Records from a data source
==========

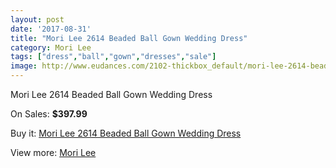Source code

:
 ```yaml
---
layout: post
date: '2017-08-31'
title: "Mori Lee 2614 Beaded Ball Gown Wedding Dress"
category: Mori Lee
tags: ["dress","ball","gown","dresses","sale"]
image: http://www.eudances.com/2102-thickbox_default/mori-lee-2614-beaded-ball-gown-wedding-dress.jpg
---
```

Mori Lee 2614 Beaded Ball Gown Wedding Dress

On Sales: **$397.99**
<a href="https://www.eudances.com/en/mori-lee/708-mori-lee-2614-beaded-ball-gown-wedding-dress.html"><amp-img layout="responsive" width="600" height="600" src="//www.eudances.com/2102-thickbox_default/mori-lee-2614-beaded-ball-gown-wedding-dress.jpg" alt="Mori Lee 2614 Beaded Ball Gown Wedding Dress 0" /></a>
<a href="https://www.eudances.com/en/mori-lee/708-mori-lee-2614-beaded-ball-gown-wedding-dress.html"><amp-img layout="responsive" width="600" height="600" src="//www.eudances.com/2105-thickbox_default/mori-lee-2614-beaded-ball-gown-wedding-dress.jpg" alt="Mori Lee 2614 Beaded Ball Gown Wedding Dress 1" /></a>
<a href="https://www.eudances.com/en/mori-lee/708-mori-lee-2614-beaded-ball-gown-wedding-dress.html"><amp-img layout="responsive" width="600" height="600" src="//www.eudances.com/2104-thickbox_default/mori-lee-2614-beaded-ball-gown-wedding-dress.jpg" alt="Mori Lee 2614 Beaded Ball Gown Wedding Dress 2" /></a>
<a href="https://www.eudances.com/en/mori-lee/708-mori-lee-2614-beaded-ball-gown-wedding-dress.html"><amp-img layout="responsive" width="600" height="600" src="//www.eudances.com/2103-thickbox_default/mori-lee-2614-beaded-ball-gown-wedding-dress.jpg" alt="Mori Lee 2614 Beaded Ball Gown Wedding Dress 3" /></a>

Buy it: [Mori Lee 2614 Beaded Ball Gown Wedding Dress](https://www.eudances.com/en/mori-lee/708-mori-lee-2614-beaded-ball-gown-wedding-dress.html "Mori Lee 2614 Beaded Ball Gown Wedding Dress")

View more: [Mori Lee](https://www.eudances.com/en/9-mori-lee "Mori Lee")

==========

* **Work required**
Taking the line that contains "Buy it: [Mori" as the first, reproduce every line through the end of the entries exactly.

* **Task solution**
Buy it: [Mori Lee 2614 Beaded Ball Gown Wedding Dress](https://www.eudances.com/en/mori-lee/708-mori-lee-2614-beaded-ball-gown-wedding-dress.html "Mori Lee 2614 Beaded Ball Gown Wedding Dress")

View more: [Mori Lee](https://www.eudances.com/en/9-mori-lee "Mori Lee")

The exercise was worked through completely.